032: Summer Internship Diaries: July



July was a month of research and experimenting.


User research: On the Ground

I was mainly based at a major English language school in London to talk to teachers and students about their language learning experience. On my first day, I was literally (again) thrown over the deep end when I had to go to the cafeteria, walk up to students I don't know and say, "Hi! I'm conducting research on an app. Do you have 5 minutes to spare?"

Yes, I was the annoying survey person who bothered people's days. Thankfully, most of the people who I approached were friendly enough to talk to me. But there was this group of girls who were like:
'We're eating lunch'. And as I am very sensitive by nature, I took that as a personal blow and didn't talk approach anyone for the rest of the day. But all in all, throughout my stay, I interviewed about 50 students all together. Not bad for an introvert.

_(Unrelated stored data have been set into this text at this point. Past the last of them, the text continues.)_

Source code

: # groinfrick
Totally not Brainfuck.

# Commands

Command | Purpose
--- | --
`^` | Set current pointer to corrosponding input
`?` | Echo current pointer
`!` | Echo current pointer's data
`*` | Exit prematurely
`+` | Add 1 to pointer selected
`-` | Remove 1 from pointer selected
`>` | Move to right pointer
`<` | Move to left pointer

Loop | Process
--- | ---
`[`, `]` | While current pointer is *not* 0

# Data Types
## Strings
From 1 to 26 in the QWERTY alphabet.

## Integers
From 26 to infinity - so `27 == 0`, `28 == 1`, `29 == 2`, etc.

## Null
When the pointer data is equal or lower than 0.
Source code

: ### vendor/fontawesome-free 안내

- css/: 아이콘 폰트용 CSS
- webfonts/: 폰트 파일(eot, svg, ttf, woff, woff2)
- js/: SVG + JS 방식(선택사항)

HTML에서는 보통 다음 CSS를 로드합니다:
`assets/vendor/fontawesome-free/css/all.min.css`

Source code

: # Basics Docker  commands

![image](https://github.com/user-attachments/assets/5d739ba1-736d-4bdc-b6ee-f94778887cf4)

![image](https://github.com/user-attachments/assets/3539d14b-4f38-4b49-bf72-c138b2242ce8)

I also talked to many teachers and sat in during their classes. What I could conclude from these encounters is man its hard to be a teacher! Getting students interested in the subject matter is a real feat. And there is also the non-stop preparations that they have to make before each class. If you're a teacher, I take my hat off to you. When I was a teacher in Kenya, I learnt teaching the hard way with 80 kids in a class and needless to say, I sucked at it - so whoever who successfully does it well is a hero in my eyes.


Design thinking workshops







It was this month too where I started organising a series of design thinking workshops. I had been very intrigued by their methodology and pitched to my boss to try it out with groups of teachers. And by using videos of IDEO teaching design thinking to Dartmouth students as main point of reference, I constructed the workshop to be able to get the most out of the participants in that limited time frame. And Alhamdulillah, I managed to organise 4 design thinking workshops with varying groups of teachers which produced alot of interesting and insightful data. The teachers found it helpful too as they found an efficient way to visualise and share their ideas.


UX




Also quite strangely, I found myself doing a bit of UX work with my very limited skills on Illustrator. Managed to sketch up a few feature prototypes to make visualising ideas much easier. Its always good to discover new skills in the process. Through this, I found out that I really love visualising ideas or making thoughts easily understood by others. These are challenges that I find exhilarating so when I am designing something for this purpose, I become so focused at the task that I rarely talk to anyone till I'm done. And when people talk to me when I'm in the zone, I will give them one word answers. Weird, but true. Hopefully I won't bring this trait with me in medicine.



Education Fair

In between those workshops somewhere was the booth at Digital Summer Camp. If I can describe that day in one word, it would have been: chaos. The main aim of the booth was to engage the students as much as possible using music and language, so I had an idea to hold a competition where there were 25 jumbled lines of lyrics from 25 different songs - and the person who got the most songs right won an ipod shuffle. Needless to say, the booth was packed with students all throughout the day - each one of them cracking their brains and humming tunes in efforts to remember where these lyrics came from. In the end, I had to go through about 70 entries to pick a winner. But that day was beyond tiring because it was also the first week of the fasting month with 18+hours waterless and foodless in the English summer heat. Somehow rather, I survived!

And just like that, July came to an end, just like June did.